Data records
:::::
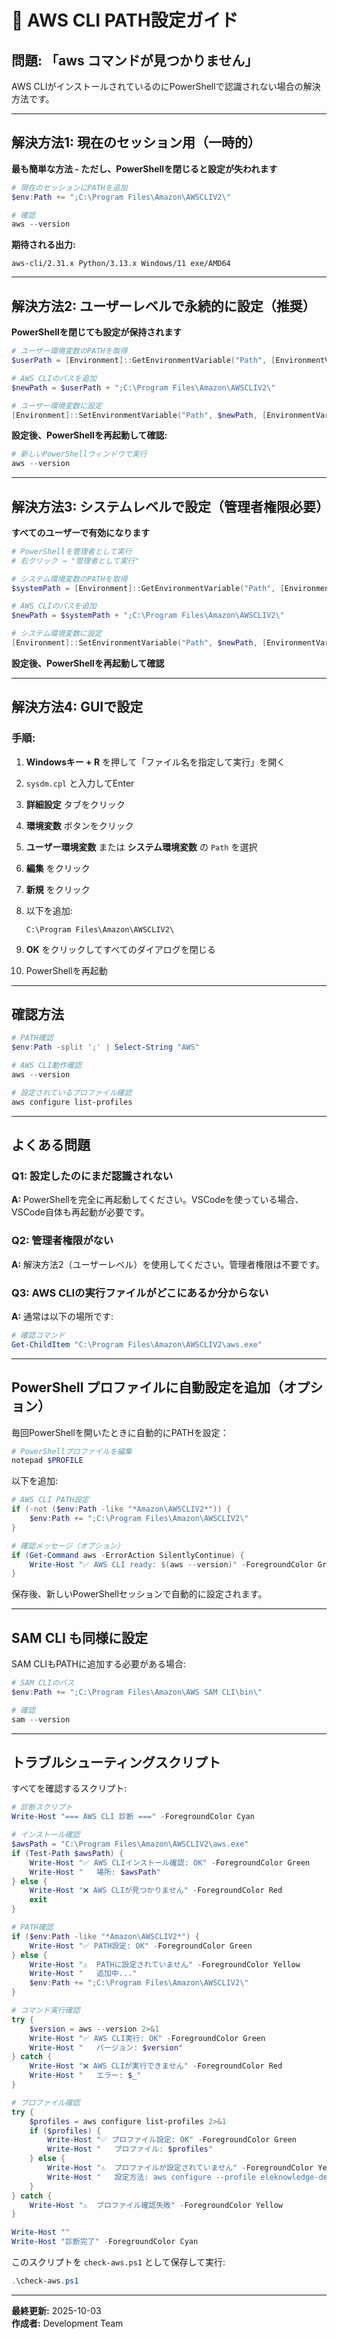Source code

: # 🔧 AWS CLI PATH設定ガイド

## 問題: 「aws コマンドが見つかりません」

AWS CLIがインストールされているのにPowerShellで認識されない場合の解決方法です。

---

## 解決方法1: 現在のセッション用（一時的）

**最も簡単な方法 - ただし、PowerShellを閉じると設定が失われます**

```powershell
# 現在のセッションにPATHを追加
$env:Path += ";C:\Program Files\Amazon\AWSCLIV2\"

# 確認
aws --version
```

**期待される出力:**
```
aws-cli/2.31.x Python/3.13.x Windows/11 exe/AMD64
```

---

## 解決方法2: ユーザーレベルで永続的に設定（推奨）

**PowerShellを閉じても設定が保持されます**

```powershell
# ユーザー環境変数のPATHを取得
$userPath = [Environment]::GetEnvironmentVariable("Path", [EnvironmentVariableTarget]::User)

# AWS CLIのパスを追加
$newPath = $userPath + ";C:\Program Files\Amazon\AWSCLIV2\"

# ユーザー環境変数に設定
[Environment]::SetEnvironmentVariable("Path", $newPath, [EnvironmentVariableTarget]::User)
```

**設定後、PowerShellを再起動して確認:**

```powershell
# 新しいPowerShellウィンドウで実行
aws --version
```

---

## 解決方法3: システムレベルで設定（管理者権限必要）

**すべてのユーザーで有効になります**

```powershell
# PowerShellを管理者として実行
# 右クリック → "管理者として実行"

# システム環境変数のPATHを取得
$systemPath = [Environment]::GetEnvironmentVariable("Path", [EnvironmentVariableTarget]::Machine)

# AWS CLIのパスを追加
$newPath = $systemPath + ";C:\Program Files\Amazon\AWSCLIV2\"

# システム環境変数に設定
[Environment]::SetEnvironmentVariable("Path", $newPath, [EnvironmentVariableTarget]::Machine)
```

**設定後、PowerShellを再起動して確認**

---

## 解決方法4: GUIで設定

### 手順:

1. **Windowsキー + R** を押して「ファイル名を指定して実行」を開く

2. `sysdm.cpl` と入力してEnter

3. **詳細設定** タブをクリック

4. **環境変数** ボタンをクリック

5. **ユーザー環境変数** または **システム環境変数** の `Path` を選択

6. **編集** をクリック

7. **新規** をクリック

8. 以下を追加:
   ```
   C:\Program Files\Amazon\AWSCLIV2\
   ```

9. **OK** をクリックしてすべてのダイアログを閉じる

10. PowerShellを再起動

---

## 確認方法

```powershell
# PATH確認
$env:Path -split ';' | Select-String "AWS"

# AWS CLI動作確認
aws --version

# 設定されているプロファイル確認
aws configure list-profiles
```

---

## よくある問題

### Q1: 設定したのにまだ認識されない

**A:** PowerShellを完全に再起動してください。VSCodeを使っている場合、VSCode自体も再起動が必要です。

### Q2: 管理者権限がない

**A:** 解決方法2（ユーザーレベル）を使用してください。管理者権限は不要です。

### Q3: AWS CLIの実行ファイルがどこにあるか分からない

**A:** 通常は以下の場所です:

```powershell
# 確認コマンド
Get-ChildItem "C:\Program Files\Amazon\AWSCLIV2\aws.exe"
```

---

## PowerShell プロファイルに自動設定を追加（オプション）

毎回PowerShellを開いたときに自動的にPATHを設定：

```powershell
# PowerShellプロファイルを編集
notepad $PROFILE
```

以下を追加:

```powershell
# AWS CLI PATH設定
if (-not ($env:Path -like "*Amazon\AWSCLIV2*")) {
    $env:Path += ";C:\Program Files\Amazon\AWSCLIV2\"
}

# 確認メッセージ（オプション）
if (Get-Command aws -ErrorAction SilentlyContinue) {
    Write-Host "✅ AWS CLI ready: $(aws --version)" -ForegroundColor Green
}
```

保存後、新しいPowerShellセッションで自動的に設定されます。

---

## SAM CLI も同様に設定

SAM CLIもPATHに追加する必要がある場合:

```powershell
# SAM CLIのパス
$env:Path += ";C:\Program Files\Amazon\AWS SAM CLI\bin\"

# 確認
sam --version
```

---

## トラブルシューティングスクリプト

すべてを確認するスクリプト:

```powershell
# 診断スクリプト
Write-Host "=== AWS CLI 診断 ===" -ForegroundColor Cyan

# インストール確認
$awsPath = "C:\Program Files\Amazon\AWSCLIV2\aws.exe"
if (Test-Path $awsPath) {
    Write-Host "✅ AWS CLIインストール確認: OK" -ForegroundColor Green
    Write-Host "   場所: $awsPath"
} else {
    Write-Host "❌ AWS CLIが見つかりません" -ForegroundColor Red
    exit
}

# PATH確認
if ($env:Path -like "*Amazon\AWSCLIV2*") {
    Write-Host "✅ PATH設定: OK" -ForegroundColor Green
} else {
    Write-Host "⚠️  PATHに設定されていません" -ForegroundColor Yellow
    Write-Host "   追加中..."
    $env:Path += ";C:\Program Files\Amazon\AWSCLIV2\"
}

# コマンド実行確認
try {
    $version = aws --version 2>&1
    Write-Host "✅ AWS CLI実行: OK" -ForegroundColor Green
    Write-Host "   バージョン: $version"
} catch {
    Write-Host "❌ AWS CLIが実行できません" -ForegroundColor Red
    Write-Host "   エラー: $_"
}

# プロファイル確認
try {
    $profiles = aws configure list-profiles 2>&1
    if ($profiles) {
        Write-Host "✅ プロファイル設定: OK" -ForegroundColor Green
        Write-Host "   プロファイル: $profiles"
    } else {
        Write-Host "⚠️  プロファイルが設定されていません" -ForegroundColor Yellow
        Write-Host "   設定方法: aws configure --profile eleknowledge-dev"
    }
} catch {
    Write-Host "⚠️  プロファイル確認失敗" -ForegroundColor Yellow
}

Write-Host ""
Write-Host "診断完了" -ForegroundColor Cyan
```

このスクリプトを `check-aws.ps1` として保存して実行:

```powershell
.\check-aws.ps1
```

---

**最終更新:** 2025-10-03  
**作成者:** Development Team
:::::
**Exercise aim**
Every line in the data that holds the string "Machine" should be returned.

**Exercise output**
$systemPath = [Environment]::GetEnvironmentVariable("Path", [EnvironmentVariableTarget]::Machine)
[Environment]::SetEnvironmentVariable("Path", $newPath, [EnvironmentVariableTarget]::Machine)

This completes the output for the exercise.